[Start of section]

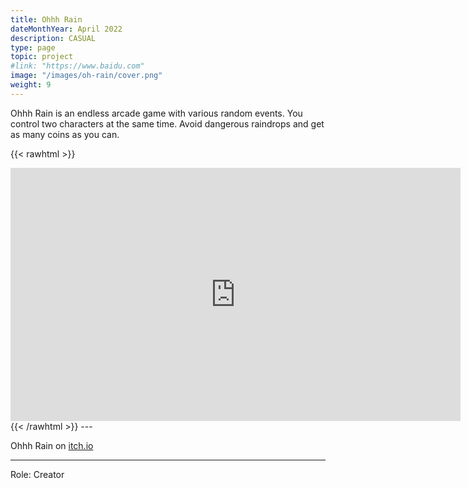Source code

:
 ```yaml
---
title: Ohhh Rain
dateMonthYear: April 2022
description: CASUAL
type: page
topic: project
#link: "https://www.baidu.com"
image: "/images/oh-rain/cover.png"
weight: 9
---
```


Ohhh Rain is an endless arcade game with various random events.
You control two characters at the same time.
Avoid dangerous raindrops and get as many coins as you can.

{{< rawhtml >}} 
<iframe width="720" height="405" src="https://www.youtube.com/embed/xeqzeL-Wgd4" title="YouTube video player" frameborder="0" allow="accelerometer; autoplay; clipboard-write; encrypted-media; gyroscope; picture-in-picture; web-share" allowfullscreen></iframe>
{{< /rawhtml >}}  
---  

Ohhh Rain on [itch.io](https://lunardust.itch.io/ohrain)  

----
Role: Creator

[End of section]
[Start of section]

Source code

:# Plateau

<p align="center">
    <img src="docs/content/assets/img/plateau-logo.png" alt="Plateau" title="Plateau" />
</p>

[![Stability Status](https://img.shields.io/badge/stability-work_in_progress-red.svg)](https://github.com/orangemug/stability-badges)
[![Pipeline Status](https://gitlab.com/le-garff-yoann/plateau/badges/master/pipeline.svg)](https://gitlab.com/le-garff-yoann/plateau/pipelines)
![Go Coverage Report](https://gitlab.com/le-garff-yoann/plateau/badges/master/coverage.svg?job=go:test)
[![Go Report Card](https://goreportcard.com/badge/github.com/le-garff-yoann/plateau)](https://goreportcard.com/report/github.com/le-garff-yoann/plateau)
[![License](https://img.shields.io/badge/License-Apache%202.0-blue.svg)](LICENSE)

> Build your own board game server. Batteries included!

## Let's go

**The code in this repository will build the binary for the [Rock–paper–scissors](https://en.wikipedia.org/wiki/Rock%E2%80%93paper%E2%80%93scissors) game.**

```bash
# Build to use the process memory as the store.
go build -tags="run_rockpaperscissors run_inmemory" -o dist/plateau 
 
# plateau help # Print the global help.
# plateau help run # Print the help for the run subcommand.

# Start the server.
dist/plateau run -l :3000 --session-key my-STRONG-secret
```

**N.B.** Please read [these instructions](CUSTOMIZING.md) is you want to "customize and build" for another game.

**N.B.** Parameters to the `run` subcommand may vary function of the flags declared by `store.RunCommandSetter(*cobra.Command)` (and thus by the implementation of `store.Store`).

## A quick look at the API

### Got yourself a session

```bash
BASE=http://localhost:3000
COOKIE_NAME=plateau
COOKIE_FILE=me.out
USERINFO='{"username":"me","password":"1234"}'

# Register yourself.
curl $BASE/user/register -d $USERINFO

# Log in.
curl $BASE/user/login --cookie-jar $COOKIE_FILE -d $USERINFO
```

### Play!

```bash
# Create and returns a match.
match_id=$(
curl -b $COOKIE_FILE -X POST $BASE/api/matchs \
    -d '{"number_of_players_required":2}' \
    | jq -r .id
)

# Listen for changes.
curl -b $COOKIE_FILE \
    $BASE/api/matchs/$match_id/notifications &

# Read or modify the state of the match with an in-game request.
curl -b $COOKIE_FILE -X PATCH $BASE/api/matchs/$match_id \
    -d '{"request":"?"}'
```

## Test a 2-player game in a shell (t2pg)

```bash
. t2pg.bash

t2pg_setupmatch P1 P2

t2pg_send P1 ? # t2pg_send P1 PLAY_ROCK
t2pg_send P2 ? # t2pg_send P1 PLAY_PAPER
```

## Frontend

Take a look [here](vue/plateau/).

[End of section]

→ EXERCISE DIRECTIONS: Would you retype exactly the lines above, from the line with "## Test a 2-player game in a shell (t2pg)" to the line with "Take a look [here](vue/plateau/).", with both end lines kept and nothing more?

→ RESULT OF THE EXERCISE:
## Test a 2-player game in a shell (t2pg)

```bash
. t2pg.bash

t2pg_setupmatch P1 P2

t2pg_send P1 ? # t2pg_send P1 PLAY_ROCK
t2pg_send P2 ? # t2pg_send P1 PLAY_PAPER
```

## Frontend

Take a look [here](vue/plateau/).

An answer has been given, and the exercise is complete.